[[ DATA FOR THIS EXERCISE, beginning ]]
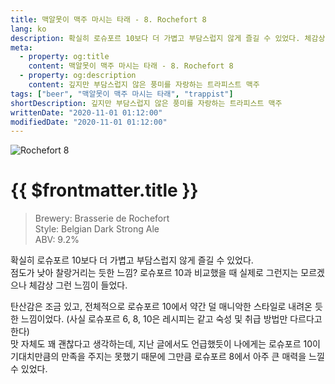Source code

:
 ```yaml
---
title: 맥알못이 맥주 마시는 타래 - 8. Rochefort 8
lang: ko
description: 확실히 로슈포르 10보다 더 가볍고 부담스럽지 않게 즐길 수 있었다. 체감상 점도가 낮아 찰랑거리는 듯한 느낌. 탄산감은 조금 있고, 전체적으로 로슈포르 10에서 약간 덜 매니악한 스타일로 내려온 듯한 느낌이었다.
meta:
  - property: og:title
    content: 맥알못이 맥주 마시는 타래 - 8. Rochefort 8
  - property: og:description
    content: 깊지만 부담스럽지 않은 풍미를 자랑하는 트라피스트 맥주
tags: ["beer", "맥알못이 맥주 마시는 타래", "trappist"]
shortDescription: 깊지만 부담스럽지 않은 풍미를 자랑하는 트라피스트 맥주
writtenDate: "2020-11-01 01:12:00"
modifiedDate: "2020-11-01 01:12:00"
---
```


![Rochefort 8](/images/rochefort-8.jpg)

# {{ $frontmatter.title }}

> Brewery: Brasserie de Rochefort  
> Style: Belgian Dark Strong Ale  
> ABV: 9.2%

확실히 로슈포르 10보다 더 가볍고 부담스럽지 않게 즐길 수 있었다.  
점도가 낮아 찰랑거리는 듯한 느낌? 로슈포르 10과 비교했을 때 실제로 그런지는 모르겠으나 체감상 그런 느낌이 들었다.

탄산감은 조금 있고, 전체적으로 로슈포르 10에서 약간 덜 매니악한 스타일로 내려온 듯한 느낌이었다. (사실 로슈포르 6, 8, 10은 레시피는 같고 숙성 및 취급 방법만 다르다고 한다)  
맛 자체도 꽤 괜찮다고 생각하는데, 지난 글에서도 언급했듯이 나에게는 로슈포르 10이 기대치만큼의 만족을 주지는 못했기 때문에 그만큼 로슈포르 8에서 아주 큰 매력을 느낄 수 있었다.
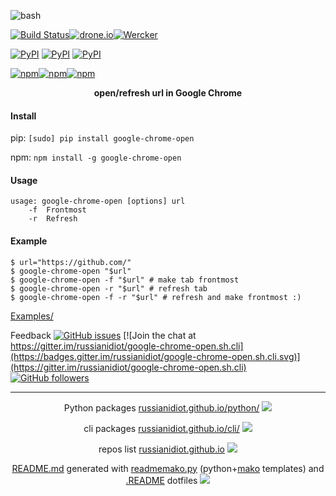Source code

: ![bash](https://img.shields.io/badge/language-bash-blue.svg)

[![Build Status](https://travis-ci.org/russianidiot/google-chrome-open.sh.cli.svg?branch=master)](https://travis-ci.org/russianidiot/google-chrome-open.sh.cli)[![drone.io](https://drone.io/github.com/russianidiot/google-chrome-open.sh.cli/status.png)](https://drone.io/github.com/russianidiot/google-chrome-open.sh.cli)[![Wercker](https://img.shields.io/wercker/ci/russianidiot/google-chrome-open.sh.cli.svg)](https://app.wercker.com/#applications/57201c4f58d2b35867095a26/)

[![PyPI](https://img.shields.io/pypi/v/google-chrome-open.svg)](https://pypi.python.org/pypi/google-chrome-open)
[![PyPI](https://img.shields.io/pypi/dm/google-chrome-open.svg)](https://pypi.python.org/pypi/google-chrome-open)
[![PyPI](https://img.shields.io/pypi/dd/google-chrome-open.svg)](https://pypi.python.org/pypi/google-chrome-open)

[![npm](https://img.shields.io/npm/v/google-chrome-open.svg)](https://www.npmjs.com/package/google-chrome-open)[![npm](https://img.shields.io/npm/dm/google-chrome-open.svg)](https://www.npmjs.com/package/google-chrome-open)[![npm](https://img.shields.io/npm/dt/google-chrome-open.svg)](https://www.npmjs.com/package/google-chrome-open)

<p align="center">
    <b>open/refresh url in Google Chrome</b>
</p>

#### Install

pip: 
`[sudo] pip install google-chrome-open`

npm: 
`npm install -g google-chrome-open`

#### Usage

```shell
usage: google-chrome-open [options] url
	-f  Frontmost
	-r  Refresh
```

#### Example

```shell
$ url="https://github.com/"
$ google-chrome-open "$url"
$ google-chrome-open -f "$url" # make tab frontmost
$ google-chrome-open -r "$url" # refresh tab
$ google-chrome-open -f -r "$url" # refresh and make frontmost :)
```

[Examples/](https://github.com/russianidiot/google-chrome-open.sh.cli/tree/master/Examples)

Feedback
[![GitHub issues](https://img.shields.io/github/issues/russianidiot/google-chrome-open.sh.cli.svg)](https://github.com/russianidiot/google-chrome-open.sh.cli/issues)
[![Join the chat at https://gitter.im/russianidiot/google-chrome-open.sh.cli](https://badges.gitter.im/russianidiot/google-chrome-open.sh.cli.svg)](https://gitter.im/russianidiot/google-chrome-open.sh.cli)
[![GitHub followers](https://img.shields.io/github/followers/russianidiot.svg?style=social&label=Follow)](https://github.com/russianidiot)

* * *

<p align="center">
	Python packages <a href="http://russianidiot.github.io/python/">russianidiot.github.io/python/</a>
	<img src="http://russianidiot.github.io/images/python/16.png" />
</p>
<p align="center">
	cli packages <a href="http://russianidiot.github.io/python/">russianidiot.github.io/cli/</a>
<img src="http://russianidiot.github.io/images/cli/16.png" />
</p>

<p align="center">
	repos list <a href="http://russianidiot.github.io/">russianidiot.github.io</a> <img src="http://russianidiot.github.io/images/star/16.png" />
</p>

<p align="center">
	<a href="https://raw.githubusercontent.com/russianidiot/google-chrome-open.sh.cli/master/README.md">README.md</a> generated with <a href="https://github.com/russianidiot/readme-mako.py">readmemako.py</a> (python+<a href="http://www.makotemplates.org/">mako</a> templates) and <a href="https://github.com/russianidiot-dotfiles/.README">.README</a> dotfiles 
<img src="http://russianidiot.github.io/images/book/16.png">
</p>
[[ DATA FOR THIS EXERCISE, end ]]
* **EXERCISE AIM**:
Without including any pictures, reproduce the listing exactly.

* **COMPLETED TASK**:
Source code

:
 ```yaml
---
title: 맥알못이 맥주 마시는 타래 - 8. Rochefort 8
lang: ko
description: 확실히 로슈포르 10보다 더 가볍고 부담스럽지 않게 즐길 수 있었다. 체감상 점도가 낮아 찰랑거리는 듯한 느낌. 탄산감은 조금 있고, 전체적으로 로슈포르 10에서 약간 덜 매니악한 스타일로 내려온 듯한 느낌이었다.
meta:
  - property: og:title
    content: 맥알못이 맥주 마시는 타래 - 8. Rochefort 8
  - property: og:description
    content: 깊지만 부담스럽지 않은 풍미를 자랑하는 트라피스트 맥주
tags: ["beer", "맥알못이 맥주 마시는 타래", "trappist"]
shortDescription: 깊지만 부담스럽지 않은 풍미를 자랑하는 트라피스트 맥주
writtenDate: "2020-11-01 01:12:00"
modifiedDate: "2020-11-01 01:12:00"
---
```


![Rochefort 8](/images/rochefort-8.jpg)

# {{ $frontmatter.title }}

> Brewery: Brasserie de Rochefort  
> Style: Belgian Dark Strong Ale  
> ABV: 9.2%

확실히 로슈포르 10보다 더 가볍고 부담스럽지 않게 즐길 수 있었다.  
점도가 낮아 찰랑거리는 듯한 느낌? 로슈포르 10과 비교했을 때 실제로 그런지는 모르겠으나 체감상 그런 느낌이 들었다.

탄산감은 조금 있고, 전체적으로 로슈포르 10에서 약간 덜 매니악한 스타일로 내려온 듯한 느낌이었다. (사실 로슈포르 6, 8, 10은 레시피는 같고 숙성 및 취급 방법만 다르다고 한다)  
맛 자체도 꽤 괜찮다고 생각하는데, 지난 글에서도 언급했듯이 나에게는 로슈포르 10이 기대치만큼의 만족을 주지는 못했기 때문에 그만큼 로슈포르 8에서 아주 큰 매력을 느낄 수 있었다.
Source code

: ![bash](https://img.shields.io/badge/language-bash-blue.svg)

[![Build Status](https://travis-ci.org/russianidiot/google-chrome-open.sh.cli.svg?branch=master)](https://travis-ci.org/russianidiot/google-chrome-open.sh.cli)[![drone.io](https://drone.io/github.com/russianidiot/google-chrome-open.sh.cli/status.png)](https://drone.io/github.com/russianidiot/google-chrome-open.sh.cli)[![Wercker](https://img.shields.io/wercker/ci/russianidiot/google-chrome-open.sh.cli.svg)](https://app.wercker.com/#applications/57201c4f58d2b35867095a26/)

[![PyPI](https://img.shields.io/pypi/v/google-chrome-open.svg)](https://pypi.python.org/pypi/google-chrome-open)
[![PyPI](https://img.shields.io/pypi/dm/google-chrome-open.svg)](https://pypi.python.org/pypi/google-chrome-open)
[![PyPI](https://img.shields.io/pypi/dd/google-chrome-open.svg)](https://pypi.python.org/pypi/google-chrome-open)

[![npm](https://img.shields.io/npm/v/google-chrome-open.svg)](https://www.npmjs.com/package/google-chrome-open)[![npm](https://img.shields.io/npm/dm/google-chrome-open.svg)](https://www.npmjs.com/package/google-chrome-open)[![npm](https://img.shields.io/npm/dt/google-chrome-open.svg)](https://www.npmjs.com/package/google-chrome-open)

<p align="center">
    <b>open/refresh url in Google Chrome</b>
</p>

#### Install

pip: 
`[sudo] pip install google-chrome-open`

npm: 
`npm install -g google-chrome-open`

#### Usage

```shell
usage: google-chrome-open [options] url
	-f  Frontmost
	-r  Refresh
```

#### Example

```shell
$ url="https://github.com/"
$ google-chrome-open "$url"
$ google-chrome-open -f "$url" # make tab frontmost
$ google-chrome-open -r "$url" # refresh tab
$ google-chrome-open -f -r "$url" # refresh and make frontmost :)
```

[Examples/](https://github.com/russianidiot/google-chrome-open.sh.cli/tree/master/Examples)

Feedback
[![GitHub issues](https://img.shields.io/github/issues/russianidiot/google-chrome-open.sh.cli.svg)](https://github.com/russianidiot/google-chrome-open.sh.cli/issues)
[![Join the chat at https://gitter.im/russianidiot/google-chrome-open.sh.cli](https://badges.gitter.im/russianidiot/google-chrome-open.sh.cli.svg)](https://gitter.im/russianidiot/google-chrome-open.sh.cli)
[![GitHub followers](https://img.shields.io/github/followers/russianidiot.svg?style=social&label=Follow)](https://github.com/russianidiot)

* * *

<p align="center">
	Python packages <a href="http://russianidiot.github.io/python/">russianidiot.github.io/python/</a>
	<img src="http://russianidiot.github.io/images/python/16.png" />
</p>
<p align="center">
	cli packages <a href="http://russianidiot.github.io/python/">russianidiot.github.io/cli/</a>
<img src="http://russianidiot.github.io/images/cli/16.png" />
</p>

<p align="center">
	repos list <a href="http://russianidiot.github.io/">russianidiot.github.io</a> <img src="http://russianidiot.github.io/images/star/16.png" />
</p>

<p align="center">
	<a href="https://raw.githubusercontent.com/russianidiot/google-chrome-open.sh.cli/master/README.md">README.md</a> generated with <a href="https://github.com/russianidiot/readme-mako.py">readmemako.py</a> (python+<a href="http://www.makotemplates.org/">mako</a> templates) and <a href="https://github.com/russianidiot-dotfiles/.README">.README</a> dotfiles 
<img src="http://russianidiot.github.io/images/book/16.png">
</p>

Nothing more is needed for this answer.